• **PROBLEM STATEMENT**
Among the entries that follow, locate the line with "## 👉许可证书： 本项目的发布受[Apache" and the line with "Copyright (c) 2018 Tina Taylor". Output those lines and all lines in between, exactly, minus the pictures.

• **Saved entries**

■ ■ ■ ■ ■

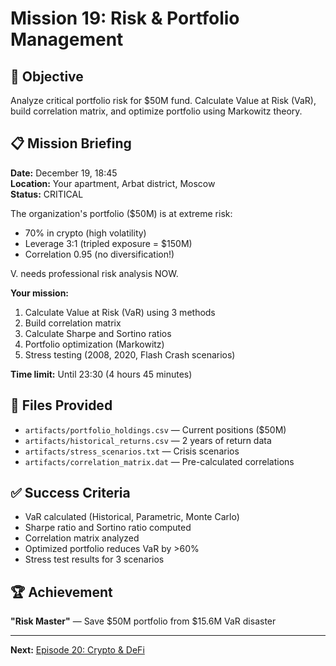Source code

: # Mission 19: Risk & Portfolio Management

## 🎯 Objective

Analyze critical portfolio risk for $50M fund. Calculate Value at Risk (VaR), build correlation matrix, and optimize portfolio using Markowitz theory.

## 📋 Mission Briefing

**Date:** December 19, 18:45  
**Location:** Your apartment, Arbat district, Moscow  
**Status:** CRITICAL

The organization's portfolio ($50M) is at extreme risk:
- 70% in crypto (high volatility)
- Leverage 3:1 (tripled exposure = $150M)
- Correlation 0.95 (no diversification!)

V. needs professional risk analysis NOW.

**Your mission:**
1. Calculate Value at Risk (VaR) using 3 methods
2. Build correlation matrix
3. Calculate Sharpe and Sortino ratios
4. Portfolio optimization (Markowitz)
5. Stress testing (2008, 2020, Flash Crash scenarios)

**Time limit:** Until 23:30 (4 hours 45 minutes)

## 📂 Files Provided

- `artifacts/portfolio_holdings.csv` — Current positions ($50M)
- `artifacts/historical_returns.csv` — 2 years of return data
- `artifacts/stress_scenarios.txt` — Crisis scenarios
- `artifacts/correlation_matrix.dat` — Pre-calculated correlations

## ✅ Success Criteria

- VaR calculated (Historical, Parametric, Monte Carlo)
- Sharpe ratio and Sortino ratio computed
- Correlation matrix analyzed
- Optimized portfolio reduces VaR by >60%
- Stress test results for 3 scenarios

## 🏆 Achievement

**"Risk Master"** — Save $50M portfolio from $15.6M VaR disaster

---

**Next:** [Episode 20: Crypto & DeFi](../episode-20-crypto-defi/)


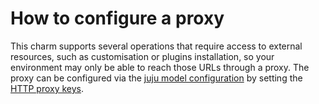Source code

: # How to configure a proxy

This charm supports several operations that require access to external resources, such as customisation or plugins installation, so your environment may only be able to reach those URLs through a proxy. The proxy can be configured via the [juju model configuration](https://juju.is/docs/juju/manage-models#heading--configure-a-model) by setting the [HTTP proxy keys](https://juju.is/docs/juju/list-of-model-configuration-keys).
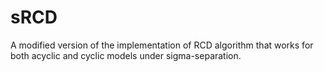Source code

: # sRCD
A modified version of the implementation of RCD algorithm that works for both acyclic and cyclic models under sigma-separation.
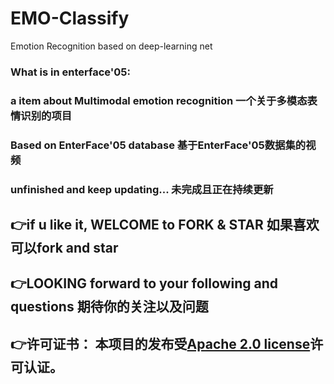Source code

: # EMO-Classify
Emotion Recognition based on deep-learning net
###   What is in enterface'05:
###     a item about Multimodal emotion recognition 一个关于多模态表情识别的项目
###     Based on EnterFace'05 database 基于EnterFace'05数据集的视频
###     unfinished and keep updating... 未完成且正在持续更新
## 👉if u like it, WELCOME to FORK & STAR 如果喜欢可以fork and star
## 👉LOOKING forward to your following and questions 期待你的关注以及问题
## 👉许可证书： 本项目的发布受[Apache 2.0 license](https://www.apache.org/licenses/LICENSE-2.0.txt)许可认证。
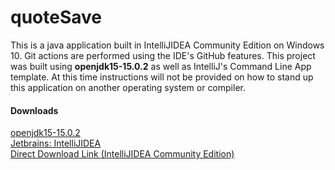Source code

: # quoteSave

This is a java application built in IntelliJIDEA Community Edition on Windows 10. Git actions are performed using the IDE's GitHub features. This project was built using **openjdk15-15.0.2** as well as IntelliJ's Command Line App template. At this time instructions will not be provided on how to stand up this application on another operating system or compiler.


#### Downloads

[openjdk15-15.0.2](https://jdk.java.net/archive/)  
[Jetbrains: IntelliJIDEA](https://www.jetbrains.com/idea/)  
[Direct Download Link (IntelliJIDEA Community Edition)](https://www.jetbrains.com/idea/download/download-thanks.html?platform=windows&code=IIC)

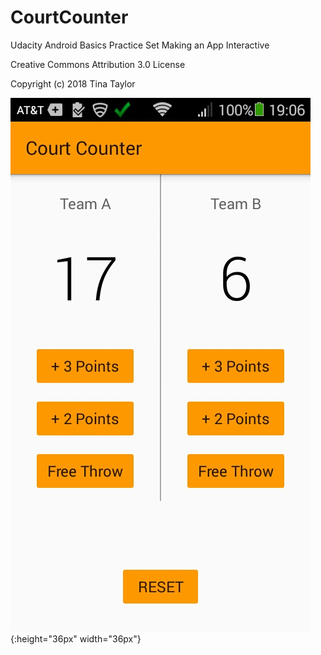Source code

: # CourtCounter

Udacity Android Basics Practice Set Making an App Interactive
  
Creative Commons Attribution 3.0 License

Copyright (c) 2018 Tina Taylor

![Screenshot of Court Counter App](https://raw.githubusercontent.com/tinapleez/CourtCounter/master/docs/images/courtcounterapp.png "Screenshot of Court Counter App"){:height="36px" width="36px"}

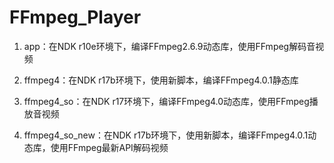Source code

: # FFmpeg_Player
1. app：在NDK r10e环境下，编译FFmpeg2.6.9动态库，使用FFmpeg解码音视频

2. ffmpeg4：在NDK r17b环境下，使用新脚本，编译FFmpeg4.0.1静态库

3. ffmpeg4_so：在NDK r17环境下，编译FFmpeg4.0动态库，使用FFmpeg播放音视频

4. ffmpeg4_so_new：在NDK r17b环境下，使用新脚本，编译FFmpeg4.0.1动态库，使用FFmpeg最新API解码视频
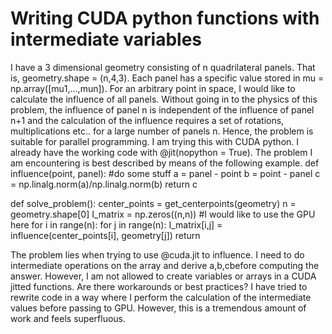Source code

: 
# Writing CUDA python functions with intermediate variables

I have a 3 dimensional geometry consisting of n quadrilateral panels. That is, geometry.shape = (n,4,3). Each panel has a specific value stored in mu = np.array([mu1,...,mun]). For an arbitrary point in space, I would like to calculate the influence of all panels. Without going in to the physics of this problem, the influence of panel n is independent of the influence of panel n+1 and the calculation of the influence requires a set of rotations, multiplications etc.. for a large number of panels n. Hence, the problem is suitable for parallel programming. I am trying this with CUDA python. I already have the working code with @jit(nopython = True).
The problem I am encountering is best described by means of the following example.
def influence(point, panel):
   #do some stuff
   a = panel - point
   b = point - panel
   c = np.linalg.norm(a)/np.linalg.norm(b)
   return c

def solve_problem():
   center_points = get_centerpoints(geometry)
   n = geometry.shape[0]
   I_matrix = np.zeros((n,n))
   #I would like to use the GPU here
   for i in range(n):
      for j in range(n):
          I_matrix[i,j] = influence(center_points[i], geometry[j])
   return
   

The problem lies when trying to use @cuda.jit  to influence. I need to do intermediate operations on the array and derive a,b,cbefore computing the answer. However, I am not allowed to create variables or arrays in a CUDA jitted functions.
Are there workarounds or best practices?
I have tried to rewrite code in a way where I perform the calculation of the intermediate values before passing to GPU. However, this is a tremendous amount of work and feels superfluous.

        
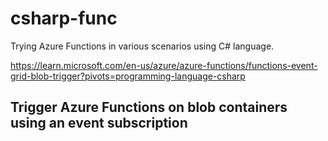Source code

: # csharp-func
Trying Azure Functions in various scenarios using C# language.

https://learn.microsoft.com/en-us/azure/azure-functions/functions-event-grid-blob-trigger?pivots=programming-language-csharp

## Trigger Azure Functions on blob containers using an event subscription


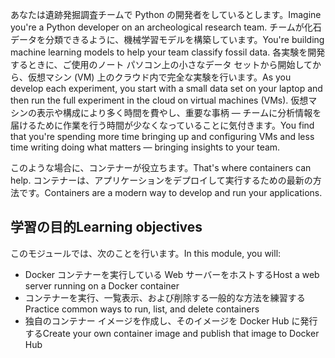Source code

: <span data-ttu-id="06b63-101">あなたは遺跡発掘調査チームで Python の開発者をしているとします。</span><span class="sxs-lookup"><span data-stu-id="06b63-101">Imagine you're a Python developer on an archeological research team.</span></span> <span data-ttu-id="06b63-102">チームが化石データを分類できるように、機械学習モデルを構築しています。</span><span class="sxs-lookup"><span data-stu-id="06b63-102">You're building machine learning models to help your team classify fossil data.</span></span> <span data-ttu-id="06b63-103">各実験を開発するときに、ご使用のノート パソコン上の小さなデータ セットから開始してから、仮想マシン (VM) 上のクラウド内で完全な実験を行います。</span><span class="sxs-lookup"><span data-stu-id="06b63-103">As you develop each experiment, you start with a small data set on your laptop and then run the full experiment in the cloud on virtual machines (VMs).</span></span> <span data-ttu-id="06b63-104">仮想マシンの表示や構成により多く時間を費やし、重要な事柄 &mdash; チームに分析情報を届けるために作業を行う時間が少なくなっていることに気付きます。</span><span class="sxs-lookup"><span data-stu-id="06b63-104">You find that you're spending more time bringing up and configuring VMs and less time writing doing what matters &mdash; bringing insights to your team.</span></span>

<span data-ttu-id="06b63-105">このような場合に、コンテナーが役立ちます。</span><span class="sxs-lookup"><span data-stu-id="06b63-105">That's where containers can help.</span></span> <span data-ttu-id="06b63-106">コンテナーは、アプリケーションをデプロイして実行するための最新の方法です。</span><span class="sxs-lookup"><span data-stu-id="06b63-106">Containers are a modern way to develop and run your applications.</span></span>

## <a name="learning-objectives"></a><span data-ttu-id="06b63-107">学習の目的</span><span class="sxs-lookup"><span data-stu-id="06b63-107">Learning objectives</span></span>

<span data-ttu-id="06b63-108">このモジュールでは、次のことを行います。</span><span class="sxs-lookup"><span data-stu-id="06b63-108">In this module, you will:</span></span>

- <span data-ttu-id="06b63-109">Docker コンテナーを実行している Web サーバーをホストする</span><span class="sxs-lookup"><span data-stu-id="06b63-109">Host a web server running on a Docker container</span></span>
- <span data-ttu-id="06b63-110">コンテナーを実行、一覧表示、および削除する一般的な方法を練習する</span><span class="sxs-lookup"><span data-stu-id="06b63-110">Practice common ways to run, list, and delete containers</span></span>
- <span data-ttu-id="06b63-111">独自のコンテナー イメージを作成し、そのイメージを Docker Hub に発行する</span><span class="sxs-lookup"><span data-stu-id="06b63-111">Create your own container image and publish that image to Docker Hub</span></span>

■ ■ ■ ■ ■

• **EXERCISE OUTPUT**
## 👉许可证书： 本项目的发布受[Apache 2.0 license](https://www.apache.org/licenses/LICENSE-2.0.txt)许可认证。
Source code

: # quoteSave

This is a java application built in IntelliJIDEA Community Edition on Windows 10. Git actions are performed using the IDE's GitHub features. This project was built using **openjdk15-15.0.2** as well as IntelliJ's Command Line App template. At this time instructions will not be provided on how to stand up this application on another operating system or compiler.


#### Downloads

[openjdk15-15.0.2](https://jdk.java.net/archive/)  
[Jetbrains: IntelliJIDEA](https://www.jetbrains.com/idea/)  
[Direct Download Link (IntelliJIDEA Community Edition)](https://www.jetbrains.com/idea/download/download-thanks.html?platform=windows&code=IIC)

Source code

: # CourtCounter

Udacity Android Basics Practice Set Making an App Interactive
  
Creative Commons Attribution 3.0 License

Copyright (c) 2018 Tina Taylor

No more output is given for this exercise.